#### [Data in this exercise]

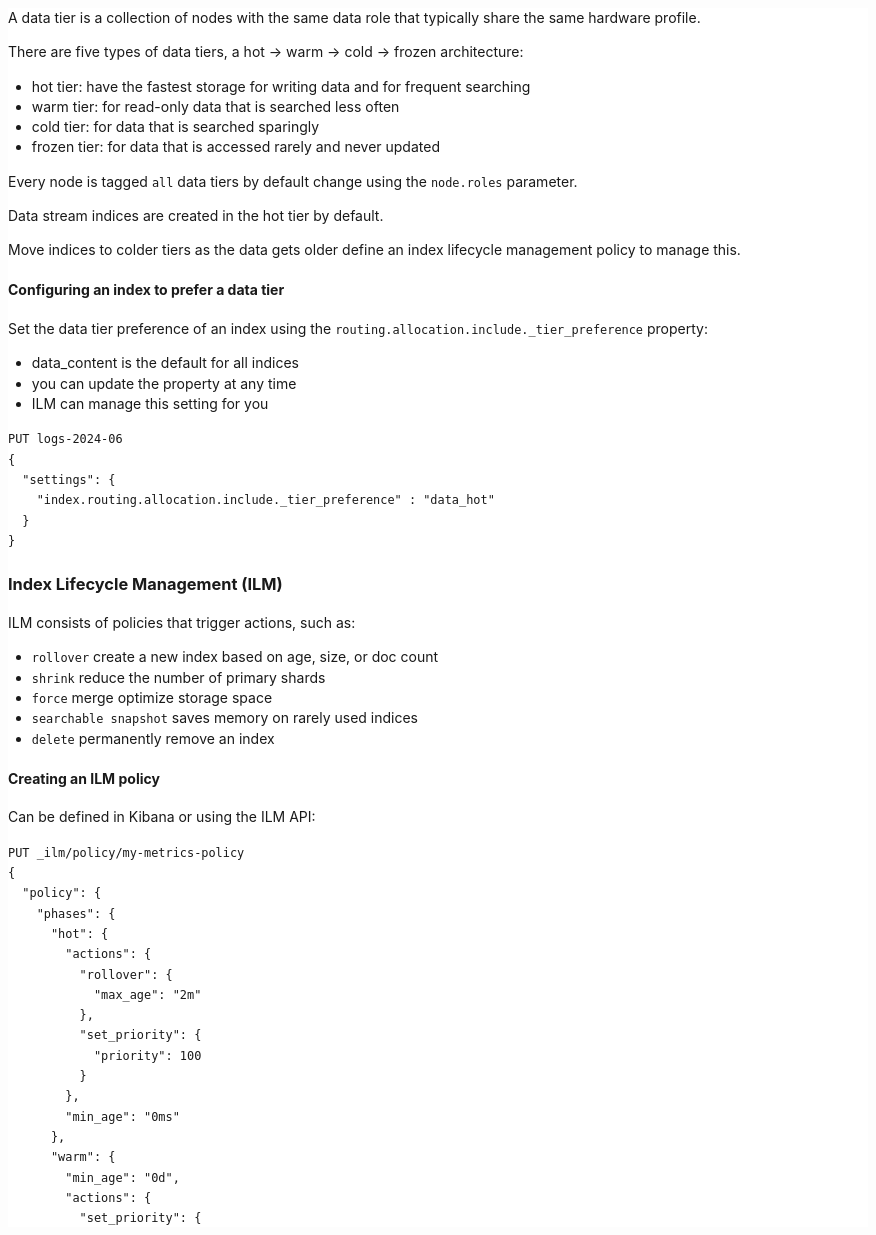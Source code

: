 A data tier is a collection of nodes with the same data role that typically share the same hardware profile.

There are five types of data tiers, a hot → warm → cold → frozen architecture:

- hot tier: have the fastest storage for writing data and for frequent searching
- warm tier: for read-only data that is searched less often
- cold tier: for data that is searched sparingly
- frozen tier: for data that is accessed rarely and never updated

Every node is tagged `all` data tiers by default change using the `node.roles` parameter.

Data stream indices are created in the hot tier by default.

Move indices to colder tiers as the data gets older define an index lifecycle management policy to manage this.

#### Configuring an index to prefer a data tier

Set the data tier preference of an index using the `routing.allocation.include._tier_preference` property:

- data_content is the default for all indices
- you can update the property at any time
- ILM can manage this setting for you

```
PUT logs-2024-06
{
  "settings": {
    "index.routing.allocation.include._tier_preference" : "data_hot"
  }
}
```

### Index Lifecycle Management (ILM)

ILM consists of policies that trigger actions, such as:

- `rollover` create a new index based on age, size, or doc count
- `shrink` reduce the number of primary shards
- `force` merge optimize storage space
- `searchable snapshot` saves memory on rarely used indices
- `delete` permanently remove an index

#### Creating an ILM policy

Can be defined in Kibana or using the ILM API:

```
PUT _ilm/policy/my-metrics-policy
{
  "policy": {
    "phases": {
      "hot": {
        "actions": {
          "rollover": {
            "max_age": "2m"
          },
          "set_priority": {
            "priority": 100
          }
        },
        "min_age": "0ms"
      },
      "warm": {
        "min_age": "0d",
        "actions": {
          "set_priority": {
```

#### [What is expected]
Once the line with "ILM consists of" is found in the records above, print exactly that line and every line after it through the line with "rarely used indices".

#### [Answer for the task]
ILM consists of policies that trigger actions, such as:

- `rollover` create a new index based on age, size, or doc count
- `shrink` reduce the number of primary shards
- `force` merge optimize storage space
- `searchable snapshot` saves memory on rarely used indices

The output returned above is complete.